When it comes to pure, unadulterated evil, only one game comes to mind: Carmageddon. Directly inspired by the must-watch '70s film Death Race 2000 starring David Carradine and Sylvester Stallone (amazing, the expectations from the future they had back then), to the extent that your car is a replica of Stallone's, this game in turn has inspired other arcade smash-em-ups such as Burnout.

Carmageddon essentially throws every rule book right out the window. It's a no-holds-barred, violent smashfest of the highest order that introduced revolutionary features. The first racer to have an open, sandbox world. The first to include amazing real-time damage modelling that could also be instantly repaired by spending cash.
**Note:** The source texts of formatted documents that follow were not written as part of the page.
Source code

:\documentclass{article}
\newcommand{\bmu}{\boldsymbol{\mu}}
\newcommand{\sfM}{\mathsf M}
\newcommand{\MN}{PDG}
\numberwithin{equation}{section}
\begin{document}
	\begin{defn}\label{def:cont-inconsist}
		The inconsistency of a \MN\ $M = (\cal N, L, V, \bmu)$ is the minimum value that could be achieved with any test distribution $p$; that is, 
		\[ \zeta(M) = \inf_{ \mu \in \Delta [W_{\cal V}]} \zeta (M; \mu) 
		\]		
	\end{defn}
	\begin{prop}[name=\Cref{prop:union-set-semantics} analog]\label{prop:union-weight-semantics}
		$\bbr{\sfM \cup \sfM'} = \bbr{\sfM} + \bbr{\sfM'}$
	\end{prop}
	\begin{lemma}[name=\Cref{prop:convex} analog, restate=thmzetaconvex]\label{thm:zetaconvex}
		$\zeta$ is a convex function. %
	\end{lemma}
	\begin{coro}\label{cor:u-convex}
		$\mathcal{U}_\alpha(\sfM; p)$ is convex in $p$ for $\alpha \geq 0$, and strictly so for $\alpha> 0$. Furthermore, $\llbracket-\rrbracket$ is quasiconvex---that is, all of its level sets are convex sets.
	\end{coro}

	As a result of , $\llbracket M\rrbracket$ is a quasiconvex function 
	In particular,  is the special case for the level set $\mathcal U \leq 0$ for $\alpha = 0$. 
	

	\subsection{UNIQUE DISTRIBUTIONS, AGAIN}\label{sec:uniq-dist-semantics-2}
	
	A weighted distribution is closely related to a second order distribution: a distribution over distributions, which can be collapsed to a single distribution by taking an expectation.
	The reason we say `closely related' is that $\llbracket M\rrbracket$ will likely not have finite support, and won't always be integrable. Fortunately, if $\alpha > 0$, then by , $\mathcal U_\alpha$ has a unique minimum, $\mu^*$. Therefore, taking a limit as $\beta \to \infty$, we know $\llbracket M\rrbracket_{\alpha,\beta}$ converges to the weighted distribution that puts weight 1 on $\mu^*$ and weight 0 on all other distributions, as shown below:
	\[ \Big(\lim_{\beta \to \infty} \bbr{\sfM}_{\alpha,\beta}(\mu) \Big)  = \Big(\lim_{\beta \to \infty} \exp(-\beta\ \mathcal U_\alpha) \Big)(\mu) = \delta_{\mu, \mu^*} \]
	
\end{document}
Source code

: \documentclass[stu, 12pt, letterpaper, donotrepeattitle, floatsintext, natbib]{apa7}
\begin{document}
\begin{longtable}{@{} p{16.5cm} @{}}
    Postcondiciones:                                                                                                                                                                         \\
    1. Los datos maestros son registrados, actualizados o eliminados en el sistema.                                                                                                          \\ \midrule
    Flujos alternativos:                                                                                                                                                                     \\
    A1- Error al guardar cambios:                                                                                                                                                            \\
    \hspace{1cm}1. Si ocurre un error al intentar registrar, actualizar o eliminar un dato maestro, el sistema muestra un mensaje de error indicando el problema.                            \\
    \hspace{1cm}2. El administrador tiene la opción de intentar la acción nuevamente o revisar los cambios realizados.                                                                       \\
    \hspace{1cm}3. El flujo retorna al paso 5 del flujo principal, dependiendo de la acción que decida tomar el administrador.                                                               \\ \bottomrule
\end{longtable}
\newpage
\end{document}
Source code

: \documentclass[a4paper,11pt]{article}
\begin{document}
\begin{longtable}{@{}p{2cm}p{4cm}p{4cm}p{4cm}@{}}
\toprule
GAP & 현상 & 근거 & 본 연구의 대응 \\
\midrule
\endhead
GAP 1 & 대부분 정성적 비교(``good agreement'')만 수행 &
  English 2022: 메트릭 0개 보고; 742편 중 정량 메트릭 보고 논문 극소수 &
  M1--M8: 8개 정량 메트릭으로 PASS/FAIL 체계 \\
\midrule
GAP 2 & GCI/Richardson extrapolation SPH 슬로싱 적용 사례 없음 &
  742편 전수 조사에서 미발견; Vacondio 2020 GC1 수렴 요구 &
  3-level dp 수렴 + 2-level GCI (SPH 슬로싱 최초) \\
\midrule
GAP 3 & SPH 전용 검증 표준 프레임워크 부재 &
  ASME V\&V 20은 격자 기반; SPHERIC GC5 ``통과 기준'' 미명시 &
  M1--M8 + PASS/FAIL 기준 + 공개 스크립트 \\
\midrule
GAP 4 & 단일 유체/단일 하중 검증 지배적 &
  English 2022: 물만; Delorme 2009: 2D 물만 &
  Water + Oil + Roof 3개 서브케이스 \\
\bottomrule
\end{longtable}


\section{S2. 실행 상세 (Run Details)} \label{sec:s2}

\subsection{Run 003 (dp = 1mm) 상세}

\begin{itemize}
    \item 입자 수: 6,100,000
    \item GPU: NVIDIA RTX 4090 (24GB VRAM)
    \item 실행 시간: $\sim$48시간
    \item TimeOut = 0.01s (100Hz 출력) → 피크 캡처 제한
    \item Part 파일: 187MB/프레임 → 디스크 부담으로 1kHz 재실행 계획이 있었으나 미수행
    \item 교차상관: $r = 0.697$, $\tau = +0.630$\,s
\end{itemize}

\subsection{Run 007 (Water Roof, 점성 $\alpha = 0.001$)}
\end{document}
It was possible to crash into a corner of a wall and split your car entirely in half-fun! True freedom to win the race by your preferred means: the conventional cross-all-checkpoints, the violent wreck-all-other-opponents, or the insane kill-all-pedestrians.

Yes, for that was the beauty of the game. If you wanted to race, games like Need for Speed did a much better job of it. But Carmageddon was about something else entirely -- cutting loose. In fact, some of the vehicles, such as a mining truck, couldn't even fit under the checkpoint 'gateways', so you had no option but to wreck your opponents or kill pedestrians, replete with screams and squishing noises as body parts came under your wheel, not to mention the chuckling of the drivers as they scored another kill.
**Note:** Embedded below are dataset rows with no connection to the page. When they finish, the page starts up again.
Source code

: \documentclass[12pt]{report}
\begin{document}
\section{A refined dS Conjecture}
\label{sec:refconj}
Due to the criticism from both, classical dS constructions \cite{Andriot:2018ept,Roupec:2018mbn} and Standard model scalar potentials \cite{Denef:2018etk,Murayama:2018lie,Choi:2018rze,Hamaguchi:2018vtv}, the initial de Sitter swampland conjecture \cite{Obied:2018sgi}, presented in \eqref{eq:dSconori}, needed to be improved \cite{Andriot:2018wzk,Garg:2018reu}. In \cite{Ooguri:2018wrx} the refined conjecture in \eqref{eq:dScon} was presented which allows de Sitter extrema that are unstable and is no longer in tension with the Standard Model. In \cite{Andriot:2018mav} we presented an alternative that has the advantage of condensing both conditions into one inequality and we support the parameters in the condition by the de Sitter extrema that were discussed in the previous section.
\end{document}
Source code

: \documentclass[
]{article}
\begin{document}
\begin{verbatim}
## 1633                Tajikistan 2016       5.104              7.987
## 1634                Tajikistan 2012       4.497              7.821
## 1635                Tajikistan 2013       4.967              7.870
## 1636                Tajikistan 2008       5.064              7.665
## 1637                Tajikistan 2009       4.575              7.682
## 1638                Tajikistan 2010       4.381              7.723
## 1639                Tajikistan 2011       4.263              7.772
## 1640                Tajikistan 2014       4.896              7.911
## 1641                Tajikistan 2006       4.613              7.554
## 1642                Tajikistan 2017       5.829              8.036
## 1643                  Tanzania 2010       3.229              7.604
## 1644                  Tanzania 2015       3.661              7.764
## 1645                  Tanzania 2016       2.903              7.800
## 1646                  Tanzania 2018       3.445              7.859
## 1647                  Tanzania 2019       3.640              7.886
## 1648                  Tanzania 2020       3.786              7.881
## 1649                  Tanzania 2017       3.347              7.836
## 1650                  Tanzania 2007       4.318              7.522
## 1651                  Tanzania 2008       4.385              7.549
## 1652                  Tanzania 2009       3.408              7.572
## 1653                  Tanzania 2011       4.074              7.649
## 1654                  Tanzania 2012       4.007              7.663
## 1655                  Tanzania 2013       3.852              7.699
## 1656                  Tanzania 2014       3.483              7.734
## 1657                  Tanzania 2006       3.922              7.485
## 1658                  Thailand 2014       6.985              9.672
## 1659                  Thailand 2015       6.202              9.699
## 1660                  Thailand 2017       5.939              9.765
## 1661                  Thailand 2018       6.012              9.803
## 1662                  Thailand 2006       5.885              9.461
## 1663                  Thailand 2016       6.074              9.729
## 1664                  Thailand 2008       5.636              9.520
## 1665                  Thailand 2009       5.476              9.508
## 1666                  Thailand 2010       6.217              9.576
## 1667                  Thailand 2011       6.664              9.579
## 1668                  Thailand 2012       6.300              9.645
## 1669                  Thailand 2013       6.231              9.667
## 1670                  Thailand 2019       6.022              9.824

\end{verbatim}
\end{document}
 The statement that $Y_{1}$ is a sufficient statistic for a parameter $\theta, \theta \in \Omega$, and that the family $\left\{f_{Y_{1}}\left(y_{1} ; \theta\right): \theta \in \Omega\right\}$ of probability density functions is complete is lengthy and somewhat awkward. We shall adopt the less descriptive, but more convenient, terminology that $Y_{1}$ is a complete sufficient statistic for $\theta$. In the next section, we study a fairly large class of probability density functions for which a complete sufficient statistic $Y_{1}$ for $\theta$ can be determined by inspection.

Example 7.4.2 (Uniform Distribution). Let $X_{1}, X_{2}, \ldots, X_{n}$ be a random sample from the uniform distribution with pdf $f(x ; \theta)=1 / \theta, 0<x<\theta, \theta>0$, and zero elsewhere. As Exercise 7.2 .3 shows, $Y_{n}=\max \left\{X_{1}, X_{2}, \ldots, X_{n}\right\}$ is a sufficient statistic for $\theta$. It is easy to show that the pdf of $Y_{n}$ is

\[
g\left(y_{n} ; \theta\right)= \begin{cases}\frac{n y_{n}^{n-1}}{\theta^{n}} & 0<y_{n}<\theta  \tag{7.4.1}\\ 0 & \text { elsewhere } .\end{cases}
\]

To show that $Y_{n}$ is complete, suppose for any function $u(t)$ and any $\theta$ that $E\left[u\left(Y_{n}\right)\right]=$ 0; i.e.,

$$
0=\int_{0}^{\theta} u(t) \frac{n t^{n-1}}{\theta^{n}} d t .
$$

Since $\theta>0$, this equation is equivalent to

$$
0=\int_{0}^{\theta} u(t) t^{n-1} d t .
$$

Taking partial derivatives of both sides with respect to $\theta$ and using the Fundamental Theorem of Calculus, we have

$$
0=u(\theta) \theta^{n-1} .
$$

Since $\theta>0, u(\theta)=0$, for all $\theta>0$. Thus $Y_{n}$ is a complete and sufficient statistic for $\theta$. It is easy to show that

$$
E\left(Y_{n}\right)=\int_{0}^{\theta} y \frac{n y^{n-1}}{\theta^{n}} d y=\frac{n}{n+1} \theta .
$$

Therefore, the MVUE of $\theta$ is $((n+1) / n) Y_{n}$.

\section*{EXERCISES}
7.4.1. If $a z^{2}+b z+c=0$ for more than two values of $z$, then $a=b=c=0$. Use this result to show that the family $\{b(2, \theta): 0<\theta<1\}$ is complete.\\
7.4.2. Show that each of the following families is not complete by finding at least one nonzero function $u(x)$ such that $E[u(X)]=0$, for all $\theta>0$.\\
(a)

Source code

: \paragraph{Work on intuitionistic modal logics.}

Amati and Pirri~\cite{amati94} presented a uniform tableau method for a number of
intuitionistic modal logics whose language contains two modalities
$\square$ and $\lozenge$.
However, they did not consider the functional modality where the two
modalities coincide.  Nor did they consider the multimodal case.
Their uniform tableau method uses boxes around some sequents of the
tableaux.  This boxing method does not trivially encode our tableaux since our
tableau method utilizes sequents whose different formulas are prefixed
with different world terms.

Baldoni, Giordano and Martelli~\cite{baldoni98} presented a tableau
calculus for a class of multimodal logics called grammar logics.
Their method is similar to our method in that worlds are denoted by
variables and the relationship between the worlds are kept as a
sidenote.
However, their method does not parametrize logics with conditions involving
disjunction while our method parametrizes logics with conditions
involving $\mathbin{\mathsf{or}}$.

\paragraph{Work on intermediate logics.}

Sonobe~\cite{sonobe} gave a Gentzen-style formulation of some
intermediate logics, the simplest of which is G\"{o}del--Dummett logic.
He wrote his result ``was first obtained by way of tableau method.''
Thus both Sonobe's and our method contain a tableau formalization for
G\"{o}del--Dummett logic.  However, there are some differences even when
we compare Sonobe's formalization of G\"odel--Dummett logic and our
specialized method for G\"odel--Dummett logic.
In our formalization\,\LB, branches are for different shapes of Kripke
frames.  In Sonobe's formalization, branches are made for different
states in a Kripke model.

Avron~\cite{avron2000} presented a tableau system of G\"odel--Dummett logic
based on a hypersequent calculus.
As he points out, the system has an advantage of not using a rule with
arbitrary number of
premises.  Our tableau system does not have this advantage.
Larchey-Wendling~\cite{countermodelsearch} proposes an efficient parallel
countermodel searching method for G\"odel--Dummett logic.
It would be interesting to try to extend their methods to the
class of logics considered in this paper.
And oh, the number of ways you could do that. The game awarded extra points (cash) for pulling off crazy manoeuvres, such as a Cunning Stunt Bonus for flipping the car over several times and landing on all four wheels, a Splatter Bonus for hitting a pedestrian (or cow) particularly hard and causing body parts to fly, and even a special bonus for killing the guy waving the starting flag (always a treat!).

Then there were the craziest power-ups ever seen in gaming history, such as the Pedestrian Electro-Bastard Ray (electrocute all people within a radius of a few metres), Flamethrower (set people afire and watch them run aflame), and my very favourite, Solid Granite Car! (indestructible vehicle).

During the races, a huge area is present to explore and destroy at your leisure. You can take your car underwater, where there were tons of power-ups to be found. A bunch of women frolicking on the beach? Run them all over! A herd of cows grazing in an open field? Splatter Bonus time! Incidentally, it was for this reason that the Indian version of the game didn't have cows in it. So it's OK to run people over, but not cows? What a country we live in!

If most games are about the triumph of good over evil, Carmageddon was the opposite of that.

In Carmageddon 2: Carpocalyse Now!, the last level took place in a nuclear reactor, and your objective was to hit the huge radioactive warning button that would meltdown the reactor and cause yours and the world's destruction.

The next instalment, TDR 2000, took place in a city where all the poor people and criminals had been imprisoned by the powerful, and your objective was to break out and kill all the rich! In a world where everyone tries to be politically correct, this comes as a sheer breath of fresh air.

The final word on this game comes from a friend who once told me, 'After I play this game and before I drive anywhere, I make it a point to relax for 15 minutes and take deep breaths, because I'm afraid I might drive the same way in the real world'. Now that's what I call immersion.